We've got filesystem full issues due to large files created by Dataiku under the /tmp directory (the machine is a Linux). How is it possible ? Is there any process which writes under that directory ) If yes, how to prevent this ?
Hi @gnaldi62, have you checked the documentation under https://doc.dataiku.com/dss/latest/operations/disk-usage.html?
I've been administrating a DSS node that we use for sandboxing and prototyping, and all of the DSS temporary files are under $DATA_DIR/tmp, as it says there.
However, there are other process that DSS can start as dataiku user, and that will write on the root /tmp directory, e.g. I can see some of those files and dirs under /tmp coming from some python processes. But they are not older than 2 weeks, and only take 588 KB.
Anyhow, I keep running the cleanup macros once a day with an scenario, removing anything older than either 15 or 30 days, and that has maintained our filesystem free of huge temporary or log files.
Hope this helps!
almost all the temp files are put into $DATA_DIR/tmp, but as you said, there are a few files
generated directly under /tmp. Unfortunately some of them are huge (about 1GB) and fill the
root filesystem. Is there a way to avoid this at all ? Txs. Rgds.
While someone with more expertise shows up, do you have any idea of what of files are being written? I did a
ls -alhrt /tmp/*
to check first for any file or dir created by the dataiku user. Then I run
du -h --max-depth 1 /tmp
to find the heavy folders (I have none however right now), and finally went into some into these dirs to find out what process is being creating them (that's how I find the python generated ones, for example).
Do you find anything suspicious in that way?
yes, we've found something. There are some packages, namely Python packages, which don't have the concept or don't follow the standard to use the java tmpdir setup. One example is the xlsxwriter package.
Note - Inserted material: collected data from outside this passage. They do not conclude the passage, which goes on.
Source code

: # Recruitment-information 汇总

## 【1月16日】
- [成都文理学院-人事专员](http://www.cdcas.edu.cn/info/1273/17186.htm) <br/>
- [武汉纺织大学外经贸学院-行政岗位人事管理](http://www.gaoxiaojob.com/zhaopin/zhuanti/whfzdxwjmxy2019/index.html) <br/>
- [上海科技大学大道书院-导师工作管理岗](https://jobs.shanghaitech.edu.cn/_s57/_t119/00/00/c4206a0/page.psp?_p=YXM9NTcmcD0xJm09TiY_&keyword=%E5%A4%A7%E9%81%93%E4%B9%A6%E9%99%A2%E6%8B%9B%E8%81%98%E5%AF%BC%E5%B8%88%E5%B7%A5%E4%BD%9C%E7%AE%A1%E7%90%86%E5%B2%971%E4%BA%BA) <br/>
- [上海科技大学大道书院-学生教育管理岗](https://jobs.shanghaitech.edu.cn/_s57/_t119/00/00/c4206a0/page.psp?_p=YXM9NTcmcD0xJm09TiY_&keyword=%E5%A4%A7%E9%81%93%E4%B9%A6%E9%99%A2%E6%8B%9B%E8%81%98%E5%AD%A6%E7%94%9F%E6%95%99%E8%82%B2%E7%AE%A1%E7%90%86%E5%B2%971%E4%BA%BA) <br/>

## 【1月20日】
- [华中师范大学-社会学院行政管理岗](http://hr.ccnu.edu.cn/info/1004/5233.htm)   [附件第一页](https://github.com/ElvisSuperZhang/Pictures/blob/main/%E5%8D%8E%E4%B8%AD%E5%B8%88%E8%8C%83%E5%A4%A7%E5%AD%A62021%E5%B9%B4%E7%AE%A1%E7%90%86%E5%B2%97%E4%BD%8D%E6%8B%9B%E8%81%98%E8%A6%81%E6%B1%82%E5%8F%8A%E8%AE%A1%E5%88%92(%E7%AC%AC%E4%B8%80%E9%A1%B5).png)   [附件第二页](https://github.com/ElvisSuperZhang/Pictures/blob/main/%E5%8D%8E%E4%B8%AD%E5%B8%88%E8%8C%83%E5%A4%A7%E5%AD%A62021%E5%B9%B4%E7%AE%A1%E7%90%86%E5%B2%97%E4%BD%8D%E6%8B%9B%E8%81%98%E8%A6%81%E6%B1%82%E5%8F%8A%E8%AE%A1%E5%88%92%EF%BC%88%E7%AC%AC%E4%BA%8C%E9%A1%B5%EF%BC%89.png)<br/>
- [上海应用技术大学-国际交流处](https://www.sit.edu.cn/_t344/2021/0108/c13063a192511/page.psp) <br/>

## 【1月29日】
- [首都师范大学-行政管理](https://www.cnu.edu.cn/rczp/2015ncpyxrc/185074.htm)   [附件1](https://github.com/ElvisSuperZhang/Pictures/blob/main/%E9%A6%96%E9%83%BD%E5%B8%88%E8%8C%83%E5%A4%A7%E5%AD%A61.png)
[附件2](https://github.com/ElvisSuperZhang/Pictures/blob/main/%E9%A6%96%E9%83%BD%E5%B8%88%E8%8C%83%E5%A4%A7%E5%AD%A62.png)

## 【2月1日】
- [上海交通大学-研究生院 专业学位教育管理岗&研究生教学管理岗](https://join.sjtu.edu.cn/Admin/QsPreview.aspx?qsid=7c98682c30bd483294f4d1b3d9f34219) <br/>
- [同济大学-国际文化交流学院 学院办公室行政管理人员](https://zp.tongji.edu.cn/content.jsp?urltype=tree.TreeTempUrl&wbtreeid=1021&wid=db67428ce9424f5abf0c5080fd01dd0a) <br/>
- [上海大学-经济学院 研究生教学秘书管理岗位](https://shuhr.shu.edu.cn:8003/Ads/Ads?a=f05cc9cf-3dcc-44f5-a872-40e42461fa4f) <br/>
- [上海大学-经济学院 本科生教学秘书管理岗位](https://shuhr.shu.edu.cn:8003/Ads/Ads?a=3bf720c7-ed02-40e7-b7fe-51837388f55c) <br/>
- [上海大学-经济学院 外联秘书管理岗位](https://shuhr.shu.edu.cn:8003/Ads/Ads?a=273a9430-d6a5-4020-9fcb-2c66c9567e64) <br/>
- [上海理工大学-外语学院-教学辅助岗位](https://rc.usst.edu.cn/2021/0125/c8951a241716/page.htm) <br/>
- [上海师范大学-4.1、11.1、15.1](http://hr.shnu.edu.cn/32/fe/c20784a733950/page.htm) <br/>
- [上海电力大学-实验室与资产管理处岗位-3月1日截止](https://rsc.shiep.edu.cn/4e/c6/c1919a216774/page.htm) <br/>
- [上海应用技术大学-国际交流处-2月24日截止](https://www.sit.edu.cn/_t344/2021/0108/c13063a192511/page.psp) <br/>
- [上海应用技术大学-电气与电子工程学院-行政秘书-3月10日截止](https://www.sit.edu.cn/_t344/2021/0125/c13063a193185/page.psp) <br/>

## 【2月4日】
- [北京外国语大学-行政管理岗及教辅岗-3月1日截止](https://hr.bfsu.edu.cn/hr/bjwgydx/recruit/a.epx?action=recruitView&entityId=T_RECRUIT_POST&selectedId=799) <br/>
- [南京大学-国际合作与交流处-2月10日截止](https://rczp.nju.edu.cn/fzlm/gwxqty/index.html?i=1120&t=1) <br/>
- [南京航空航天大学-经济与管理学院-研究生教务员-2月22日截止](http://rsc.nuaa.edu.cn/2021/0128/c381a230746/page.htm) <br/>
When a new Excel file is produced, a temporary copy is saved into the temporary directory /tmp, if not specified otherwise.
We're looking for changing the code, even if we should go through Pandas which acts as a wrapper and doesn't have the same options of the original package.
There might be other packages which do the same, and one cannot notice unless one goes deeper into the code.
Interesting @gnaldi62, thanks for sharing!
I was trying to find other examples, related to the use of pyspark, but lately there hasn't been much use of pyspark recipes in our main node, so I can't find anything. But I would keep an eye on that too.